• _WHAT THE TASK ASKS_: Report back the lines in this listing that carry the string "begin".

• _INFORMATION SUPPLIED_:
====

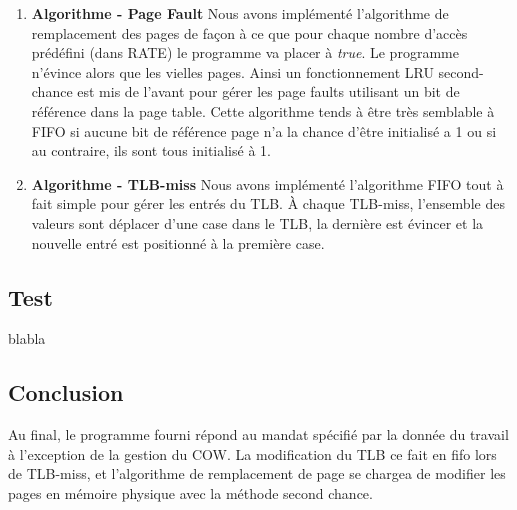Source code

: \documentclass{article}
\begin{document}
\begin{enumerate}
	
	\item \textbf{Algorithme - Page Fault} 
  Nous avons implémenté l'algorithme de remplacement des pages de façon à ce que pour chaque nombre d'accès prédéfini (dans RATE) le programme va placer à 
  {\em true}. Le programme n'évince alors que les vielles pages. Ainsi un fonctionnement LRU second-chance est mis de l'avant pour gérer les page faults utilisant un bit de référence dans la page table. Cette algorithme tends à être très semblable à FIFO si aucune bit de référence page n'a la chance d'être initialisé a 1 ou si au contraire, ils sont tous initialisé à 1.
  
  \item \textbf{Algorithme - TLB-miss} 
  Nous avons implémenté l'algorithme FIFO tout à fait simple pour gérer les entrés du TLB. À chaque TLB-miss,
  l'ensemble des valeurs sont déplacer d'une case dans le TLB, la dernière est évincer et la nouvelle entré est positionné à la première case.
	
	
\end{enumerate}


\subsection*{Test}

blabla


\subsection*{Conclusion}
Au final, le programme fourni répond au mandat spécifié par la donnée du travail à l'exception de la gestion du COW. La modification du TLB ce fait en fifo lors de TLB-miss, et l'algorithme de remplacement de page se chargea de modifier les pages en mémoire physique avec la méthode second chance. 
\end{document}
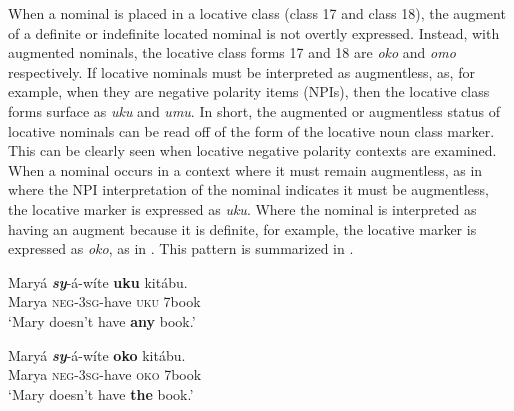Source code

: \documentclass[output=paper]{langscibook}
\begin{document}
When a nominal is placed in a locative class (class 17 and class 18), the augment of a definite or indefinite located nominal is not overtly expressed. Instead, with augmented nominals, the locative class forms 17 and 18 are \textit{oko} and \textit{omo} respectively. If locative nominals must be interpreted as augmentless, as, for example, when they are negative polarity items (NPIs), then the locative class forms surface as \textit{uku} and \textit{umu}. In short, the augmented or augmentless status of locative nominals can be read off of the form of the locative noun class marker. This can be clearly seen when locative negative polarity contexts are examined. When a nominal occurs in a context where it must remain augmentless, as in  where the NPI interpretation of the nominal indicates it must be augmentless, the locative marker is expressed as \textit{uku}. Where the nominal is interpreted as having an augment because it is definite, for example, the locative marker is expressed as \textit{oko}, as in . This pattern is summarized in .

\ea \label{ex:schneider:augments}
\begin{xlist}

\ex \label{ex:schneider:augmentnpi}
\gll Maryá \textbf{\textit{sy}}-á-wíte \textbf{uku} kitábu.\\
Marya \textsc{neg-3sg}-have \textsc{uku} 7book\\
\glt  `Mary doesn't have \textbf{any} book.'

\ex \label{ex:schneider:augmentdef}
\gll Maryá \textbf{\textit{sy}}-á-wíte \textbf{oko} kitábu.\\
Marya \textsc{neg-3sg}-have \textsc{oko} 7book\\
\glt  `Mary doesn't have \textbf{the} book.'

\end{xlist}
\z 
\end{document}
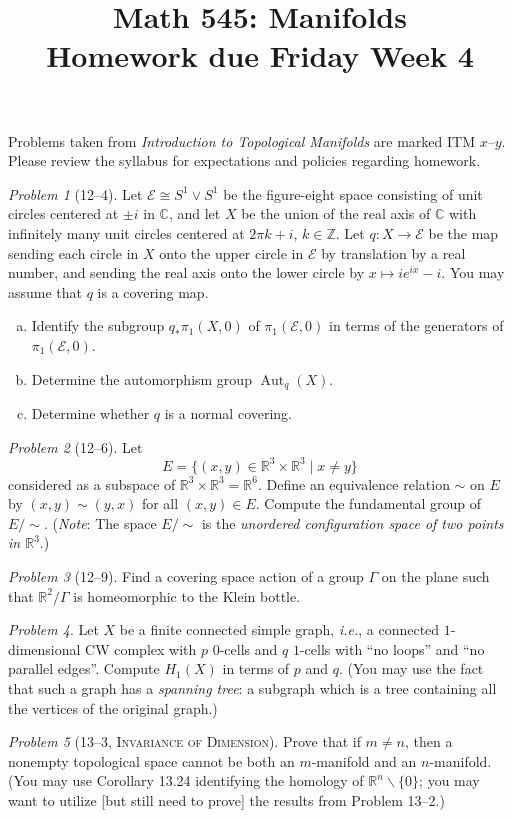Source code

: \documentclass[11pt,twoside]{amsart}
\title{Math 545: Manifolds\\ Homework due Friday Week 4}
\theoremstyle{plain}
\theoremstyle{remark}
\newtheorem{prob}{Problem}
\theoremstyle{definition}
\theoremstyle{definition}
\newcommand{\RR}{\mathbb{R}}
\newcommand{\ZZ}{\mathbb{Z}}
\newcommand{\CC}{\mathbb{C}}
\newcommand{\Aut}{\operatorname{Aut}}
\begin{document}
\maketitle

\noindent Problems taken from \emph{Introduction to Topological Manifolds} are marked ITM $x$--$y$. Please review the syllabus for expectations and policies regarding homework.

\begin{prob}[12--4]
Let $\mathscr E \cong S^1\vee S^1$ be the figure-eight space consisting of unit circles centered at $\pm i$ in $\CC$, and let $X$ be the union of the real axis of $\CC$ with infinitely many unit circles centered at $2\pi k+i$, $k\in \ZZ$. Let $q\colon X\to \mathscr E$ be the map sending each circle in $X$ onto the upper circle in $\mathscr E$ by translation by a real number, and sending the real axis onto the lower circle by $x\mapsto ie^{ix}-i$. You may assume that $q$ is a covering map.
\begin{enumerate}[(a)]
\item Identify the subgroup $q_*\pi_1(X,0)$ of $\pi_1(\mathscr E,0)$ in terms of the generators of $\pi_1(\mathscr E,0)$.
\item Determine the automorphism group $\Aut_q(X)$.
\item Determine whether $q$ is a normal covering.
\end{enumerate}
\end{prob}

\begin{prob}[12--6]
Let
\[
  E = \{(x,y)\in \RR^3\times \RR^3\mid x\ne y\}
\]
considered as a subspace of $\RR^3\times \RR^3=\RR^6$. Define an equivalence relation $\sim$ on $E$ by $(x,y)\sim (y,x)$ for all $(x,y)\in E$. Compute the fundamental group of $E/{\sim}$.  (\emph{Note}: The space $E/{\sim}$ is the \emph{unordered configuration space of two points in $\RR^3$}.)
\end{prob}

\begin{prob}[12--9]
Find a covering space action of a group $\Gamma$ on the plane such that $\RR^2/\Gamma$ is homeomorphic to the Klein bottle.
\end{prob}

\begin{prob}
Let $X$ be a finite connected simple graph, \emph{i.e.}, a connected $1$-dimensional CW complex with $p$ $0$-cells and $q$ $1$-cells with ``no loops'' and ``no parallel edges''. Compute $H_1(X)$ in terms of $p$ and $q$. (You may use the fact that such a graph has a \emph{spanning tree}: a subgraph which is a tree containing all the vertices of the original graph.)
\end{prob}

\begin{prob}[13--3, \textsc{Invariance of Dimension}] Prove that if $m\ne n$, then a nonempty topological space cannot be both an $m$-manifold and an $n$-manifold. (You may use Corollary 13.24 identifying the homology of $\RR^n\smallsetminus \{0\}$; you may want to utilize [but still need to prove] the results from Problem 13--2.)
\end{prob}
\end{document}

====

• _EXERCISE RESPONSE_:
\begin{document}
\begin{enumerate}
\begin{document}
\begin{xlist}
\begin{document}
\begin{prob}[12--4]
\begin{enumerate}[(a)]
\begin{prob}[12--6]
\begin{prob}[12--9]
\begin{prob}
\begin{prob}[13--3, \textsc{Invariance of Dimension}] Prove that if $m\ne n$, then a nonempty topological space cannot be both an $m$-manifold and an $n$-manifold. (You may use Corollary 13.24 identifying the homology of $\RR^n\smallsetminus \{0\}$; you may want to utilize [but still need to prove] the results from Problem 13--2.)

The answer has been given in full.